BEGIN Given records
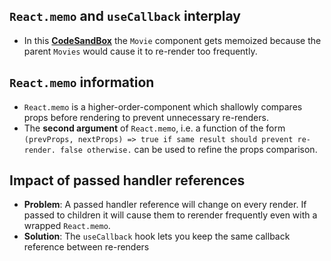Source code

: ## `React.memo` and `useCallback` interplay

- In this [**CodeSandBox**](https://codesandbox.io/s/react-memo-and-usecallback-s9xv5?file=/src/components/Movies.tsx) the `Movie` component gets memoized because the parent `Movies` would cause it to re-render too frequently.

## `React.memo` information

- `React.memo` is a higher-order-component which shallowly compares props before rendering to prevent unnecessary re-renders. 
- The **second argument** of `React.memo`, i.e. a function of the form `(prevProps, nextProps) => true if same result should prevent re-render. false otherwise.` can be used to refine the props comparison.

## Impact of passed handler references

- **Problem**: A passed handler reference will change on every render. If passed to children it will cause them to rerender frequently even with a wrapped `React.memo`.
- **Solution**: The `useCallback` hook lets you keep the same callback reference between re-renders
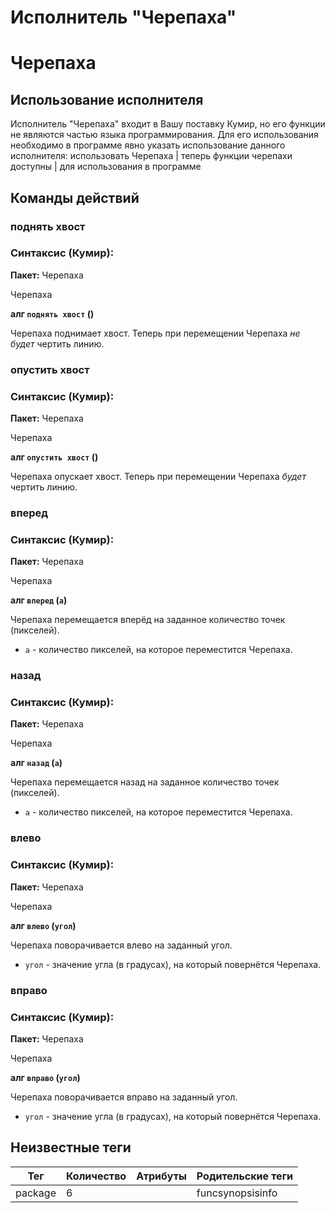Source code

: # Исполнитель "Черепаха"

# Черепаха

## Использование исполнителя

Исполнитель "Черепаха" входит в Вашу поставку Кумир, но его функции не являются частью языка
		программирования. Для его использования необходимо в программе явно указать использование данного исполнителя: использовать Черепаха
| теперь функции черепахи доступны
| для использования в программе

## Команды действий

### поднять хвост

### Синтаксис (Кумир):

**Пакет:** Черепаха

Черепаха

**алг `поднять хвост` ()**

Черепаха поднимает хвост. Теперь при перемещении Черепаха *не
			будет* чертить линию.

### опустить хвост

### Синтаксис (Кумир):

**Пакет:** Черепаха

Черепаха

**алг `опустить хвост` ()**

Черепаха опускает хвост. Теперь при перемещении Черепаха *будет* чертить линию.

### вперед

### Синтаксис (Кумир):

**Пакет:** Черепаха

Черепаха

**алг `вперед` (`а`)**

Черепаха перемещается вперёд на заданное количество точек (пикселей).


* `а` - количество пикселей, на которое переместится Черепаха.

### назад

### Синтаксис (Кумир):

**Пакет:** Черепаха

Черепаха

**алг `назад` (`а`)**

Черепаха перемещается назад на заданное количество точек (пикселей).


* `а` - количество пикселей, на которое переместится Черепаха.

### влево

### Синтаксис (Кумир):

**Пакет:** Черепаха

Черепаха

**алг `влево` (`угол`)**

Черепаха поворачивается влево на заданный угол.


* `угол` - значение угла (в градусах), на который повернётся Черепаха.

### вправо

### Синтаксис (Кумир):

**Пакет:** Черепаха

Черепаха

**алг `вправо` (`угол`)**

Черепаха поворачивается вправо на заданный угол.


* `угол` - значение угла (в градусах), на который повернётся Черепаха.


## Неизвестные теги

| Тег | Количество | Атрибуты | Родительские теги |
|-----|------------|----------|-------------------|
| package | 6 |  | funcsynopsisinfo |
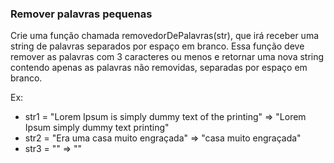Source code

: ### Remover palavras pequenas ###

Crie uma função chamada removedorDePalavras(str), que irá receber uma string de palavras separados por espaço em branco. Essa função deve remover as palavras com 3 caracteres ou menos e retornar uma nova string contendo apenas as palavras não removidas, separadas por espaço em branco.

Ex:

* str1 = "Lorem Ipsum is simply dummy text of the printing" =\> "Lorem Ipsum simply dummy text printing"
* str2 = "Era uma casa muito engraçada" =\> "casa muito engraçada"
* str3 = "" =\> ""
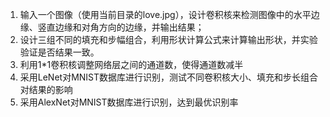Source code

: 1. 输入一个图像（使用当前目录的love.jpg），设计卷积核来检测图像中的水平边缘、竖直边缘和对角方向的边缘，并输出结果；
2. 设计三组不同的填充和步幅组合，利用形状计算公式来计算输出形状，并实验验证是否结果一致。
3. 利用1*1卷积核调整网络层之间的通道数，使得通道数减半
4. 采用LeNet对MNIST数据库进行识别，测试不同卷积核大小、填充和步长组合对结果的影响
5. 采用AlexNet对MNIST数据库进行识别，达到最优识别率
END Given records
Prompt:
All entries above, minus the pictures, should be repeated exactly.

Your solution:
Source code

: ## `React.memo` and `useCallback` interplay

- In this [**CodeSandBox**](https://codesandbox.io/s/react-memo-and-usecallback-s9xv5?file=/src/components/Movies.tsx) the `Movie` component gets memoized because the parent `Movies` would cause it to re-render too frequently.

## `React.memo` information

- `React.memo` is a higher-order-component which shallowly compares props before rendering to prevent unnecessary re-renders. 
- The **second argument** of `React.memo`, i.e. a function of the form `(prevProps, nextProps) => true if same result should prevent re-render. false otherwise.` can be used to refine the props comparison.

## Impact of passed handler references

- **Problem**: A passed handler reference will change on every render. If passed to children it will cause them to rerender frequently even with a wrapped `React.memo`.
- **Solution**: The `useCallback` hook lets you keep the same callback reference between re-renders
Source code

: # Исполнитель "Черепаха"

# Черепаха

## Использование исполнителя

Исполнитель "Черепаха" входит в Вашу поставку Кумир, но его функции не являются частью языка
		программирования. Для его использования необходимо в программе явно указать использование данного исполнителя: использовать Черепаха
| теперь функции черепахи доступны
| для использования в программе

## Команды действий

### поднять хвост

### Синтаксис (Кумир):

**Пакет:** Черепаха

Черепаха

**алг `поднять хвост` ()**

Черепаха поднимает хвост. Теперь при перемещении Черепаха *не
			будет* чертить линию.

### опустить хвост

### Синтаксис (Кумир):

**Пакет:** Черепаха

Черепаха

**алг `опустить хвост` ()**

Черепаха опускает хвост. Теперь при перемещении Черепаха *будет* чертить линию.

### вперед

### Синтаксис (Кумир):

**Пакет:** Черепаха

Черепаха

**алг `вперед` (`а`)**

Черепаха перемещается вперёд на заданное количество точек (пикселей).


* `а` - количество пикселей, на которое переместится Черепаха.

### назад

### Синтаксис (Кумир):

**Пакет:** Черепаха

Черепаха

**алг `назад` (`а`)**

Черепаха перемещается назад на заданное количество точек (пикселей).


* `а` - количество пикселей, на которое переместится Черепаха.

### влево

### Синтаксис (Кумир):

**Пакет:** Черепаха

Черепаха

**алг `влево` (`угол`)**

Черепаха поворачивается влево на заданный угол.


* `угол` - значение угла (в градусах), на который повернётся Черепаха.

### вправо

### Синтаксис (Кумир):

**Пакет:** Черепаха

Черепаха

**алг `вправо` (`угол`)**

Черепаха поворачивается вправо на заданный угол.


* `угол` - значение угла (в градусах), на который повернётся Черепаха.


## Неизвестные теги

| Тег | Количество | Атрибуты | Родительские теги |
|-----|------------|----------|-------------------|
| package | 6 |  | funcsynopsisinfo |
Source code

: ### Remover palavras pequenas ###

Crie uma função chamada removedorDePalavras(str), que irá receber uma string de palavras separados por espaço em branco. Essa função deve remover as palavras com 3 caracteres ou menos e retornar uma nova string contendo apenas as palavras não removidas, separadas por espaço em branco.

Ex:

* str1 = "Lorem Ipsum is simply dummy text of the printing" =\> "Lorem Ipsum simply dummy text printing"
* str2 = "Era uma casa muito engraçada" =\> "casa muito engraçada"
* str3 = "" =\> ""
Source code

: 1. 输入一个图像（使用当前目录的love.jpg），设计卷积核来检测图像中的水平边缘、竖直边缘和对角方向的边缘，并输出结果；
2. 设计三组不同的填充和步幅组合，利用形状计算公式来计算输出形状，并实验验证是否结果一致。
3. 利用1*1卷积核调整网络层之间的通道数，使得通道数减半
4. 采用LeNet对MNIST数据库进行识别，测试不同卷积核大小、填充和步长组合对结果的影响
5. 采用AlexNet对MNIST数据库进行识别，达到最优识别率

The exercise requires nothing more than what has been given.